If you haven't signed a labour contract or started working for them, I'd say no. The contract you signed is not a contract. It's a letter of appointment. Unfortunately, I think you are going to have to write this one down to experience.


----------



## arlimbada (Aug 7, 2014)

elpida said:


> Thanks a lot. I called the number u suggested but they told me that the company has not even applied for the labour card! They were really lying to me and they are keeping lying to me... Is there anything that i can do now?


Kindly request to employer and take back your papers that you can not wait for such a long and try find another job. Since your labour card is not prepared, there will be no legal action taken by either side. I understand that the contract is signed by you is from Labour office papers and not company's letter head.


----------



## elpida (Aug 16, 2013)

The contract i signed is on the companys paper. So actually the contract i signed and they have signed does not have any value? Strange is this... Not?


----------



## BedouGirl (Sep 15, 2011)

elpida said:


> The contract i signed is on the companys paper. So actually the contract i signed and they have signed does not have any value? Strange is this... Not?

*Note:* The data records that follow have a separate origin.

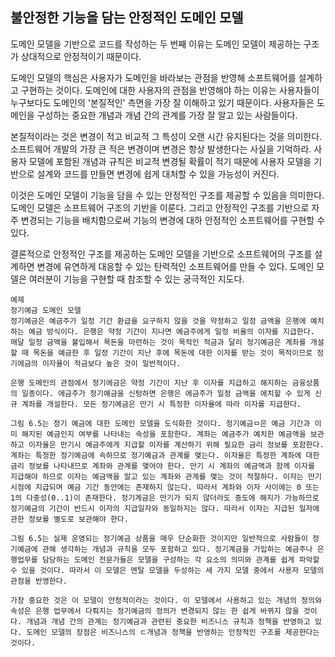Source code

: ## 불안정한 기능을 담는 안정적인 도메인 모델
도메인 모델을 기반으로 코드를 작성하는 두 번째 이유는 도메인 모델이 제공하는 구조가 상대적으로 안정적이기 때문이다.

도메인 모델의 핵심은 사용자가 도메인을 바라보는 관점을 반영해 소프트웨어를 설계하고 구현하는 것이다. 도메인에 대한 사용자의 관점을 반영해야 하는 이유는 사용자들이 누구보다도 도메인의 '본질적인' 측면을 가장 잘 이해하고 있기 때문이다. 사용자들은 도메인을 구성하는 중요한 개념과 개념 간의 관계를 가장 잘 알고 있는 사람들이다.

본질적이라는 것은 변경이 적고 비교적 그 특성이 오랜 시간 유지된다는 것을 의미한다. 소프트웨어 개발의 가장 큰 적은 변경이며 변경은 항상 발생한다는 사실을 기억하라. 사용자 모델에 포함된 개념과 규칙은 비교적 변경될 확률이 적기 때문에 사용자 모델을 기반으로 설계와 코드를 만들면 변경에 쉽게 대처할 수 있을 가능성이 커진다.

이것은 도메인 모델이 기능을 담을 수 있는 안정적인 구조를 제공할 수 있음을 의미한다. 도메인 모델은 소프트웨어 구조의 기반을 이룬다. 그리고 안정적인 구조를 기반으로 자주 변경되는 기능을 배치함으로써 기능의 변경에 대하 안정적인 소프트웨어를 구현할 수 있다. 

결론적으로 안정적인 구조를 제공하는 도메인 모델을 기반으로 소프트웨어의 구조를 설계하면 변경에 유연하게 대응할 수 있는 탄력적인 소프트웨어를 만들 수 있다. 도메인 모델은 여러분이 기능을 구현할 때 참조할 수 있는 궁극적인 지도다.

```text
예제
정기예금 도메인 모델
정기예금은 예금주가 일정 기간 환급을 요구하지 않을 것을 약정하고 일정 금액을 은행에 예치하는 예금 방식이다. 은행은 약정 기간이 지나면 예금주에게 일정 비율의 이자를 지급한다. 매달 일정 금액을 불입해서 목돈을 마련하는 것이 목적인 적금과 달리 정기예금은 계좌를 개설할 때 목돈을 예금한 후 일정 기간이 지난 후에 목돈에 대한 이자를 받는 것이 목적이므로 정기에금의 이자율이 적금보다 높은 것이 일반적이다.

은행 도메인의 관점에서 정기에금은 약정 기간이 지난 후 이자를 지급하고 해지하는 금융상품의 일종이다. 에금주가 정기예금을 신텅하면 은행은 에금주가 일정 금액을 에치할 수 있게 신규 계좌를 개설한다. 모든 정기예금은 만기 시 특정한 이자율에 따라 이자를 지급한다.

그림 6.5는 정기 예금에 대한 도메인 모델을 도식화한 것이다. 정기예금ㅁ은 예금 기간과 이미 해지된 예금인지 여부를 나타내는 속성을 포함한다. 계좌는 예금주가 예치한 예금액을 보관하고 이자율은 만기시 예금주에게 지급할 이자를 계산하기 위해 필요한 금리 정보를 포함한다. 계좌는 특정한 정기예금에 속하므로 정기예금과 관계를 맺는다. 이자율은 특정한 계좌에 대한 금리 정보를 나타내므로 계좌와 관계를 맺어야 한다. 만기 시 계좌의 예금액과 함께 이자를 지급해야 하므로 이자는 예금액을 알고 있는 계좌와 관계를 맺는 것이 적절하다. 이자는 만기 시점에 지급되며 예금 기간 동안에는 존재하지 않는다. 따라서 계좌와 이자 사이에는 0 또는 1의 다중성(0..1)이 존재한다. 정기계금은 만기가 되지 않더라도 중도에 해지가 가능하므로 정기예금의 기간이 반드시 이자의 지급일자와 동일하지는 않다. 따라서 이자는 지급된 일자에 관한 정보를 별도로 보관해야 한다.

그림 6.5는 실제 운영되는 정기예금 상품을 매우 단순화한 것이지만 일반적으로 사람들이 정기예금에 관해 생각하는 개념과 규칙을 모두 포함하고 있다. 정기계금을 가입하는 예금주나 은행업무를 담당하는 도메인 전문가들은 모델을 구성하는 각 요소의 의미와 관계를 쉽게 파악할 수 있을 것이다. 따라서 이 모델은 멘탈 모델을 두성하는 세 가지 모델 중에서 사용자 모델의 관점을 반영한다.

가장 중요한 것은 이 모델이 안정적이라는 것이다. 이 모델에서 사용하고 있는 개념의 정의와 속성은 은행 업무에서 다뤄지는 정기예금의 정의가 변경되지 않는 한 쉽게 바뀌지 않을 것이다. 개념과 개념 간의 관계는 정기예금과 관련된 중요한 비즈니스 규칙과 정책을 반영하고 있다. 도메인 모델의 장점은 비즈니스의 ㄷ개념과 정책을 반영하는 안정적인 구조를 제공한다는 것이다.
```

```mermaid

```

It is not a contract. It is a letter of appointment. You have not signed a labor contract, therefore, you have no legal recourse. This is not strange, it is just the way it happens here. In other countries, it will be different.


----------



## elpida (Aug 16, 2013)

Ok. Thanks very much for the information!


----------



## roi00 (Jan 14, 2015)

hello

I really appreciate arlimbada and BedouGirl you guys was gave great guide to elpida.....


elpida and all emplyees kindly be careful next time to apply and signed the any documents


----------



## JawadJKhan (Feb 9, 2015)

Call 800665. They will guide you for legal action.


----------



## shabnam16 (Feb 15, 2015)

BedouGirl said:


> It is not a contract. It is a letter of appointment. You have not signed a labor contract, therefore, you have no legal recourse. This is not strange, it is just the way it happens here. In other countries, it will be different.[/QUOTE
> 
> 
> Hi, I'm moving to AD mid April working in radiology @ cleveland clinc. I've signed an offer breakdown is this equivalent to labour contract? Should I look into this?


----------



## BedouGirl (Sep 15, 2011)

No, your labor contract is issued as part of the visa process. You will receive it in due time.


----------